WORK TASK: The data must be returned exactly. No line may be left out.

(Stored data entries)
· · ·

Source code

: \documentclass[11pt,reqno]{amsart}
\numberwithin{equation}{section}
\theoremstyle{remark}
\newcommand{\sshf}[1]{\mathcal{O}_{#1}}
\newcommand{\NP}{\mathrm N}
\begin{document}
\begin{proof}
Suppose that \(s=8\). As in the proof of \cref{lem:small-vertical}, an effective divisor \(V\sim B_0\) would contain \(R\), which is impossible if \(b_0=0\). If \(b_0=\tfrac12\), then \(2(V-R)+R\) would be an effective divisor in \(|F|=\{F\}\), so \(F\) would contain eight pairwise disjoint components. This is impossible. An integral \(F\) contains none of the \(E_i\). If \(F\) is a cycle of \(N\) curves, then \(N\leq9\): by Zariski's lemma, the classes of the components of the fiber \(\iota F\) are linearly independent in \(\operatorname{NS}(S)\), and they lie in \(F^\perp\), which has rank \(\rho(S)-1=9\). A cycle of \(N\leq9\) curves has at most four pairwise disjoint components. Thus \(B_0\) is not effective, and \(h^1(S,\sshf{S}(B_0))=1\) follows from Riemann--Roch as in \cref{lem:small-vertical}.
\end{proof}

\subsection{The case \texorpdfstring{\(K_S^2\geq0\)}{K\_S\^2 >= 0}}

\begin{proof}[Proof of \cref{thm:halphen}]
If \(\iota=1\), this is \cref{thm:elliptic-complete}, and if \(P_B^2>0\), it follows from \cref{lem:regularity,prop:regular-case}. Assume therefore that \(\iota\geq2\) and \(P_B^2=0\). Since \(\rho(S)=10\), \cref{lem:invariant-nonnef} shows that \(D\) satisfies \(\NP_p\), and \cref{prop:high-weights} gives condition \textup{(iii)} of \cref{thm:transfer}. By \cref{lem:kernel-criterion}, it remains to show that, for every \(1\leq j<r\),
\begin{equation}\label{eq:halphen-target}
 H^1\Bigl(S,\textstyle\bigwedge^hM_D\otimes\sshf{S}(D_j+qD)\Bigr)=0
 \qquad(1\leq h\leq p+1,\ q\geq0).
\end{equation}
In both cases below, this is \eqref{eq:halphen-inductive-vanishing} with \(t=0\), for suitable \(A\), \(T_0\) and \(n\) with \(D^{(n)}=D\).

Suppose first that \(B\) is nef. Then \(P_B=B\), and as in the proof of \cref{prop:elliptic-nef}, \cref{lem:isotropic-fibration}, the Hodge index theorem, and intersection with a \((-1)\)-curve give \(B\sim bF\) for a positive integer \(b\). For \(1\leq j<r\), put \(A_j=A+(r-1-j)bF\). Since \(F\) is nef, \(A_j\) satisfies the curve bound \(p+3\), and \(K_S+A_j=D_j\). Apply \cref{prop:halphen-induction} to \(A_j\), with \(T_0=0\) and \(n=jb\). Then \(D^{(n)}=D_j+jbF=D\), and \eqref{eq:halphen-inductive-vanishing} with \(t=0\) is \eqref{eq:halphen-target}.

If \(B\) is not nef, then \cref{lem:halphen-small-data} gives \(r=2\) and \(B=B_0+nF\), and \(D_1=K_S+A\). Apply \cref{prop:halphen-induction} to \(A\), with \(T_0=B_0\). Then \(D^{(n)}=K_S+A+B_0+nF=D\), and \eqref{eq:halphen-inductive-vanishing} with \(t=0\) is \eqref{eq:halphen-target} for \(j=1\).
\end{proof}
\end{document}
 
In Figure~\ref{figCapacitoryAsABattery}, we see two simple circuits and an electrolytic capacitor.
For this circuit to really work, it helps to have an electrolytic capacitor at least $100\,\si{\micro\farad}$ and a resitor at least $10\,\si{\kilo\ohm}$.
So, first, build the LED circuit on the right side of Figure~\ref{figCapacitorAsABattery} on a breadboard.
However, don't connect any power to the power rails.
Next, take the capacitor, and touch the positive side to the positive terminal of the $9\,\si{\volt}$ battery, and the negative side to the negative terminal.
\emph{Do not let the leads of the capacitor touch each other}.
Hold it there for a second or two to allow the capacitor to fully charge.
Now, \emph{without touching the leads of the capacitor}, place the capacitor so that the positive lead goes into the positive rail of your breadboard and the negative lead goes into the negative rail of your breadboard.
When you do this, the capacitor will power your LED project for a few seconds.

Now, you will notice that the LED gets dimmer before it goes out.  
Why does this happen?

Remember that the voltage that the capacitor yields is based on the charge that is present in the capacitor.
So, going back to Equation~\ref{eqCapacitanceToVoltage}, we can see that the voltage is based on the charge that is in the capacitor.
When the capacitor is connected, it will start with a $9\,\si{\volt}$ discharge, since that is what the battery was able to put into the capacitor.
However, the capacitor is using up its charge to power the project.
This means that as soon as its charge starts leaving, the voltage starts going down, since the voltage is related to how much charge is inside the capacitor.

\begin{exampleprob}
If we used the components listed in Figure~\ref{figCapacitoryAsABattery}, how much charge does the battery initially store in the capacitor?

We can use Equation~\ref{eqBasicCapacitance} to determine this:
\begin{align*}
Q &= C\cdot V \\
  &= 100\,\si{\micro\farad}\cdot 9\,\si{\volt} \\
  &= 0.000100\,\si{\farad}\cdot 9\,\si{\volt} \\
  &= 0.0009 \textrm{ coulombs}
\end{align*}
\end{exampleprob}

· · ·

EXERCISE RESULT:
Source code

: \documentclass[11pt,reqno]{amsart}
\numberwithin{equation}{section}
\theoremstyle{remark}
\newcommand{\sshf}[1]{\mathcal{O}_{#1}}
\newcommand{\NP}{\mathrm N}
\begin{document}
\begin{proof}
Suppose that \(s=8\). As in the proof of \cref{lem:small-vertical}, an effective divisor \(V\sim B_0\) would contain \(R\), which is impossible if \(b_0=0\). If \(b_0=\tfrac12\), then \(2(V-R)+R\) would be an effective divisor in \(|F|=\{F\}\), so \(F\) would contain eight pairwise disjoint components. This is impossible. An integral \(F\) contains none of the \(E_i\). If \(F\) is a cycle of \(N\) curves, then \(N\leq9\): by Zariski's lemma, the classes of the components of the fiber \(\iota F\) are linearly independent in \(\operatorname{NS}(S)\), and they lie in \(F^\perp\), which has rank \(\rho(S)-1=9\). A cycle of \(N\leq9\) curves has at most four pairwise disjoint components. Thus \(B_0\) is not effective, and \(h^1(S,\sshf{S}(B_0))=1\) follows from Riemann--Roch as in \cref{lem:small-vertical}.
\end{proof}

\subsection{The case \texorpdfstring{\(K_S^2\geq0\)}{K\_S\^2 >= 0}}

\begin{proof}[Proof of \cref{thm:halphen}]
If \(\iota=1\), this is \cref{thm:elliptic-complete}, and if \(P_B^2>0\), it follows from \cref{lem:regularity,prop:regular-case}. Assume therefore that \(\iota\geq2\) and \(P_B^2=0\). Since \(\rho(S)=10\), \cref{lem:invariant-nonnef} shows that \(D\) satisfies \(\NP_p\), and \cref{prop:high-weights} gives condition \textup{(iii)} of \cref{thm:transfer}. By \cref{lem:kernel-criterion}, it remains to show that, for every \(1\leq j<r\),
\begin{equation}\label{eq:halphen-target}
 H^1\Bigl(S,\textstyle\bigwedge^hM_D\otimes\sshf{S}(D_j+qD)\Bigr)=0
 \qquad(1\leq h\leq p+1,\ q\geq0).
\end{equation}
In both cases below, this is \eqref{eq:halphen-inductive-vanishing} with \(t=0\), for suitable \(A\), \(T_0\) and \(n\) with \(D^{(n)}=D\).

Suppose first that \(B\) is nef. Then \(P_B=B\), and as in the proof of \cref{prop:elliptic-nef}, \cref{lem:isotropic-fibration}, the Hodge index theorem, and intersection with a \((-1)\)-curve give \(B\sim bF\) for a positive integer \(b\). For \(1\leq j<r\), put \(A_j=A+(r-1-j)bF\). Since \(F\) is nef, \(A_j\) satisfies the curve bound \(p+3\), and \(K_S+A_j=D_j\). Apply \cref{prop:halphen-induction} to \(A_j\), with \(T_0=0\) and \(n=jb\). Then \(D^{(n)}=D_j+jbF=D\), and \eqref{eq:halphen-inductive-vanishing} with \(t=0\) is \eqref{eq:halphen-target}.

If \(B\) is not nef, then \cref{lem:halphen-small-data} gives \(r=2\) and \(B=B_0+nF\), and \(D_1=K_S+A\). Apply \cref{prop:halphen-induction} to \(A\), with \(T_0=B_0\). Then \(D^{(n)}=K_S+A+B_0+nF=D\), and \eqref{eq:halphen-inductive-vanishing} with \(t=0\) is \eqref{eq:halphen-target} for \(j=1\).
\end{proof}
\end{document}
 
In Figure~\ref{figCapacitoryAsABattery}, we see two simple circuits and an electrolytic capacitor.
For this circuit to really work, it helps to have an electrolytic capacitor at least $100\,\si{\micro\farad}$ and a resitor at least $10\,\si{\kilo\ohm}$.
So, first, build the LED circuit on the right side of Figure~\ref{figCapacitorAsABattery} on a breadboard.
However, don't connect any power to the power rails.
Next, take the capacitor, and touch the positive side to the positive terminal of the $9\,\si{\volt}$ battery, and the negative side to the negative terminal.
\emph{Do not let the leads of the capacitor touch each other}.
Hold it there for a second or two to allow the capacitor to fully charge.
Now, \emph{without touching the leads of the capacitor}, place the capacitor so that the positive lead goes into the positive rail of your breadboard and the negative lead goes into the negative rail of your breadboard.
When you do this, the capacitor will power your LED project for a few seconds.

Now, you will notice that the LED gets dimmer before it goes out.  
Why does this happen?

Remember that the voltage that the capacitor yields is based on the charge that is present in the capacitor.
So, going back to Equation~\ref{eqCapacitanceToVoltage}, we can see that the voltage is based on the charge that is in the capacitor.
When the capacitor is connected, it will start with a $9\,\si{\volt}$ discharge, since that is what the battery was able to put into the capacitor.
However, the capacitor is using up its charge to power the project.
This means that as soon as its charge starts leaving, the voltage starts going down, since the voltage is related to how much charge is inside the capacitor.

\begin{exampleprob}
If we used the components listed in Figure~\ref{figCapacitoryAsABattery}, how much charge does the battery initially store in the capacitor?

We can use Equation~\ref{eqBasicCapacitance} to determine this:
\begin{align*}
Q &= C\cdot V \\
  &= 100\,\si{\micro\farad}\cdot 9\,\si{\volt} \\
  &= 0.000100\,\si{\farad}\cdot 9\,\si{\volt} \\
  &= 0.0009 \textrm{ coulombs}
\end{align*}
\end{exampleprob}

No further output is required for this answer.